**WHAT YOU ARE ASKED TO DO**.
Restate the entries word for word, leaving nothing out.

________________________________________

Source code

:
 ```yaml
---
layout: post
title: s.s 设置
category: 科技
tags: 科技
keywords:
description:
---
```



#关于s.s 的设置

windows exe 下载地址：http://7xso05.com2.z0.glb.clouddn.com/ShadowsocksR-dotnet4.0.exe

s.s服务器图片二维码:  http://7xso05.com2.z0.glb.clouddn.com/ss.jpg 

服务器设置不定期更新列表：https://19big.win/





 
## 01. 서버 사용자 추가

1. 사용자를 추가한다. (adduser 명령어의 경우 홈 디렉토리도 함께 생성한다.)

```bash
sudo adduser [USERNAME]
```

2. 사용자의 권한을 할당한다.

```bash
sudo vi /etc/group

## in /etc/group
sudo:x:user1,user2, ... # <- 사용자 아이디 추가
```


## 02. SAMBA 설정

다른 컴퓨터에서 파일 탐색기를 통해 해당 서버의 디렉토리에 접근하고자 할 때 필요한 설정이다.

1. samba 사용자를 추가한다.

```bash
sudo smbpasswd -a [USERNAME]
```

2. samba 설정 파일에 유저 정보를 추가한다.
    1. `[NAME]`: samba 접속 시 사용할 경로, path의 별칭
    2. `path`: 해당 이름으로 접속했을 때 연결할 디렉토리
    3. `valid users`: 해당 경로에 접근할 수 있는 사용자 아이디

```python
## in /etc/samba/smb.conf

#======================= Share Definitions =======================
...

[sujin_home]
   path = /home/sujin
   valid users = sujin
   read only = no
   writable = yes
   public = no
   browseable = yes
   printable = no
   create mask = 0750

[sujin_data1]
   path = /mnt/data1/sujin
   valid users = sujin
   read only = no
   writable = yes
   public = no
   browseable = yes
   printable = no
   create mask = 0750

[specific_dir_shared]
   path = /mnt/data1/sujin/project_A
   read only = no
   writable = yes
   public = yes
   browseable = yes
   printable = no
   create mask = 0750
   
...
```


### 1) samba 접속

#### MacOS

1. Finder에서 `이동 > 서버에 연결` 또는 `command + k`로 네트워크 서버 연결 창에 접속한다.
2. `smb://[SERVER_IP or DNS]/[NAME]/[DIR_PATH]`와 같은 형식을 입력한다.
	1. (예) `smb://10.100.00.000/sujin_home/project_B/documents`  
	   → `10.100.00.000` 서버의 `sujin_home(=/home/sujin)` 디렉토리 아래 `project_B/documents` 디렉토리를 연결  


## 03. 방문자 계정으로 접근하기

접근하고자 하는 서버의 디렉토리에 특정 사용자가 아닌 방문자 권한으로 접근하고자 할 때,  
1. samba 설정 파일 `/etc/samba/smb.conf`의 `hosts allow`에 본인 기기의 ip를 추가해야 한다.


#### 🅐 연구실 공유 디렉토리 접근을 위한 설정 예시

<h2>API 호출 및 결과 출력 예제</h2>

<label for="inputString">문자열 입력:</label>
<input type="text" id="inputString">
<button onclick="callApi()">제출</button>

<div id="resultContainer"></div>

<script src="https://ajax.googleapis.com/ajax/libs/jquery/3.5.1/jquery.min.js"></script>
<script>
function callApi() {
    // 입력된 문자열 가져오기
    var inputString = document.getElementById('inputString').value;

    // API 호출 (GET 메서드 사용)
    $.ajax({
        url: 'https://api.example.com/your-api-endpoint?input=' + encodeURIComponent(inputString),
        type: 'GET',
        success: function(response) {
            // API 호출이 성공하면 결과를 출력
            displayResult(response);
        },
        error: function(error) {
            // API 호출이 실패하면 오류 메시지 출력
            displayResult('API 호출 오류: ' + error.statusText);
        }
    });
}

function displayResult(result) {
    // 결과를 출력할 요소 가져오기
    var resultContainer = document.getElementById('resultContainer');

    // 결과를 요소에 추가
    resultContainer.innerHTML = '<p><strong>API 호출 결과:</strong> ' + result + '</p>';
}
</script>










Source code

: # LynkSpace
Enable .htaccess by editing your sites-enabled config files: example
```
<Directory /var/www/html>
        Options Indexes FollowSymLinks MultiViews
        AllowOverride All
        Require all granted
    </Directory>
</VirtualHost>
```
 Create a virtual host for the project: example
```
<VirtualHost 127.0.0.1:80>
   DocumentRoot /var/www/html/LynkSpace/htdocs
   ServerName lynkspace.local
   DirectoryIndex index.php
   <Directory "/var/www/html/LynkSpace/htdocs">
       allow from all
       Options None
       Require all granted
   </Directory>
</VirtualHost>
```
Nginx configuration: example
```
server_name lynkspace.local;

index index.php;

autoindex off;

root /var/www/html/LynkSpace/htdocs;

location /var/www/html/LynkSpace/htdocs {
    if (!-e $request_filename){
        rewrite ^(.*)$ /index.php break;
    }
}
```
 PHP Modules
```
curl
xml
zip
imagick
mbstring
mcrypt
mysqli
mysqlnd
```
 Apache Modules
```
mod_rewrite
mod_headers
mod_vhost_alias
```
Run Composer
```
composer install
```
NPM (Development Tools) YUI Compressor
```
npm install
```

________________________________________

**FINAL ANSWER**.
Source code

:
 ```yaml
---
layout: post
title: s.s 设置
category: 科技
tags: 科技
keywords:
description:
---
```



#关于s.s 的设置

windows exe 下载地址：http://7xso05.com2.z0.glb.clouddn.com/ShadowsocksR-dotnet4.0.exe

s.s服务器图片二维码:  http://7xso05.com2.z0.glb.clouddn.com/ss.jpg 

服务器设置不定期更新列表：https://19big.win/





 
## 01. 서버 사용자 추가

1. 사용자를 추가한다. (adduser 명령어의 경우 홈 디렉토리도 함께 생성한다.)

```bash
sudo adduser [USERNAME]
```

2. 사용자의 권한을 할당한다.

```bash
sudo vi /etc/group

## in /etc/group
sudo:x:user1,user2, ... # <- 사용자 아이디 추가
```


## 02. SAMBA 설정

다른 컴퓨터에서 파일 탐색기를 통해 해당 서버의 디렉토리에 접근하고자 할 때 필요한 설정이다.

1. samba 사용자를 추가한다.

```bash
sudo smbpasswd -a [USERNAME]
```

2. samba 설정 파일에 유저 정보를 추가한다.
    1. `[NAME]`: samba 접속 시 사용할 경로, path의 별칭
    2. `path`: 해당 이름으로 접속했을 때 연결할 디렉토리
    3. `valid users`: 해당 경로에 접근할 수 있는 사용자 아이디

```python
## in /etc/samba/smb.conf

#======================= Share Definitions =======================
...

[sujin_home]
   path = /home/sujin
   valid users = sujin
   read only = no
   writable = yes
   public = no
   browseable = yes
   printable = no
   create mask = 0750

[sujin_data1]
   path = /mnt/data1/sujin
   valid users = sujin
   read only = no
   writable = yes
   public = no
   browseable = yes
   printable = no
   create mask = 0750

[specific_dir_shared]
   path = /mnt/data1/sujin/project_A
   read only = no
   writable = yes
   public = yes
   browseable = yes
   printable = no
   create mask = 0750
   
...
```


### 1) samba 접속

#### MacOS

1. Finder에서 `이동 > 서버에 연결` 또는 `command + k`로 네트워크 서버 연결 창에 접속한다.
2. `smb://[SERVER_IP or DNS]/[NAME]/[DIR_PATH]`와 같은 형식을 입력한다.
	1. (예) `smb://10.100.00.000/sujin_home/project_B/documents`  
	   → `10.100.00.000` 서버의 `sujin_home(=/home/sujin)` 디렉토리 아래 `project_B/documents` 디렉토리를 연결  


## 03. 방문자 계정으로 접근하기

접근하고자 하는 서버의 디렉토리에 특정 사용자가 아닌 방문자 권한으로 접근하고자 할 때,  
1. samba 설정 파일 `/etc/samba/smb.conf`의 `hosts allow`에 본인 기기의 ip를 추가해야 한다.


#### 🅐 연구실 공유 디렉토리 접근을 위한 설정 예시

<h2>API 호출 및 결과 출력 예제</h2>

<label for="inputString">문자열 입력:</label>
<input type="text" id="inputString">
<button onclick="callApi()">제출</button>

<div id="resultContainer"></div>

<script src="https://ajax.googleapis.com/ajax/libs/jquery/3.5.1/jquery.min.js"></script>
<script>
function callApi() {
    // 입력된 문자열 가져오기
    var inputString = document.getElementById('inputString').value;

    // API 호출 (GET 메서드 사용)
    $.ajax({
        url: 'https://api.example.com/your-api-endpoint?input=' + encodeURIComponent(inputString),
        type: 'GET',
        success: function(response) {
            // API 호출이 성공하면 결과를 출력
            displayResult(response);
        },
        error: function(error) {
            // API 호출이 실패하면 오류 메시지 출력
            displayResult('API 호출 오류: ' + error.statusText);
        }
    });
}

function displayResult(result) {
    // 결과를 출력할 요소 가져오기
    var resultContainer = document.getElementById('resultContainer');

    // 결과를 요소에 추가
    resultContainer.innerHTML = '<p><strong>API 호출 결과:</strong> ' + result + '</p>';
}
</script>










Source code

: # LynkSpace
Enable .htaccess by editing your sites-enabled config files: example
```
<Directory /var/www/html>
        Options Indexes FollowSymLinks MultiViews
        AllowOverride All
        Require all granted
    </Directory>
</VirtualHost>
```
 Create a virtual host for the project: example
```
<VirtualHost 127.0.0.1:80>
   DocumentRoot /var/www/html/LynkSpace/htdocs
   ServerName lynkspace.local
   DirectoryIndex index.php
   <Directory "/var/www/html/LynkSpace/htdocs">
       allow from all
       Options None
       Require all granted
   </Directory>
</VirtualHost>
```
Nginx configuration: example
```
server_name lynkspace.local;

index index.php;

autoindex off;

root /var/www/html/LynkSpace/htdocs;

location /var/www/html/LynkSpace/htdocs {
    if (!-e $request_filename){
        rewrite ^(.*)$ /index.php break;
    }
}
```
 PHP Modules
```
curl
xml
zip
imagick
mbstring
mcrypt
mysqli
mysqlnd
```
 Apache Modules
```
mod_rewrite
mod_headers
mod_vhost_alias
```
Run Composer
```
composer install
```
NPM (Development Tools) YUI Compressor
```
npm install
```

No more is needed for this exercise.